Say how many lines of the material below contain the word "without", with no other words.

= = = =

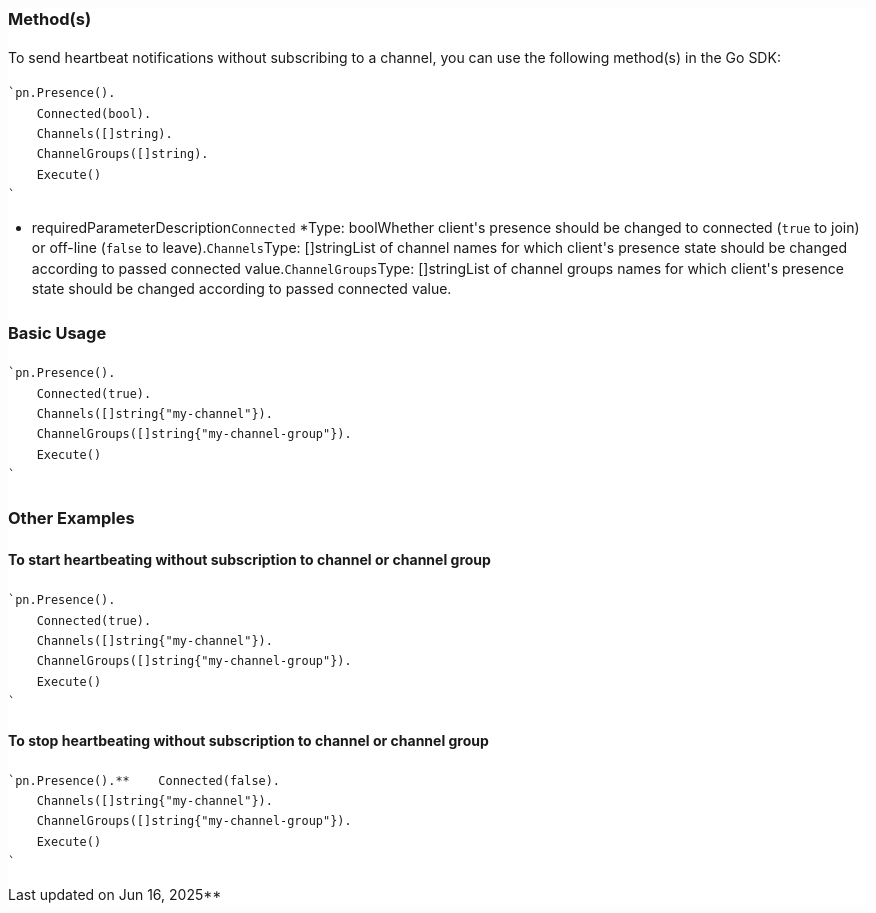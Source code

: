 ### Method(s)[​](#methods-3)

To send heartbeat notifications without subscribing to a channel, you can use the following method(s) in the Go SDK:

```
`pn.Presence().  
    Connected(bool).  
    Channels([]‌string).  
    ChannelGroups([]string).  
    Execute()  
`
```

*  requiredParameterDescription`Connected` *Type: boolWhether client's presence should be changed to connected (`true` to join) or off-line (`false` to leave).`Channels`Type: []stringList of channel names for which client's presence state should be changed according to passed connected value.`ChannelGroups`Type: []stringList of channel groups names for which client's presence state should be changed according to passed connected value.

### Basic Usage[​](#basic-usage-3)

```
`pn.Presence().  
    Connected(true).  
    Channels([]‌string{"my-channel"}).  
    ChannelGroups([]string{"my-channel-group"}).  
    Execute()  
`
```

### Other Examples[​](#other-examples-3)

#### To start heartbeating without subscription to channel or channel group[​](#to-start-heartbeating-without-subscription-to-channel-or-channel-group)

```
`pn.Presence().  
    Connected(true).  
    Channels([]‌string{"my-channel"}).  
    ChannelGroups([]string{"my-channel-group"}).  
    Execute()  
`
```

#### To stop heartbeating without subscription to channel or channel group[​](#to-stop-heartbeating-without-subscription-to-channel-or-channel-group)

```
`pn.Presence().**    Connected(false).  
    Channels([]‌string{"my-channel"}).  
    ChannelGroups([]string{"my-channel-group"}).  
    Execute()  
`
```
Last updated on Jun 16, 2025**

= = = =

TASK SOLUTION:
3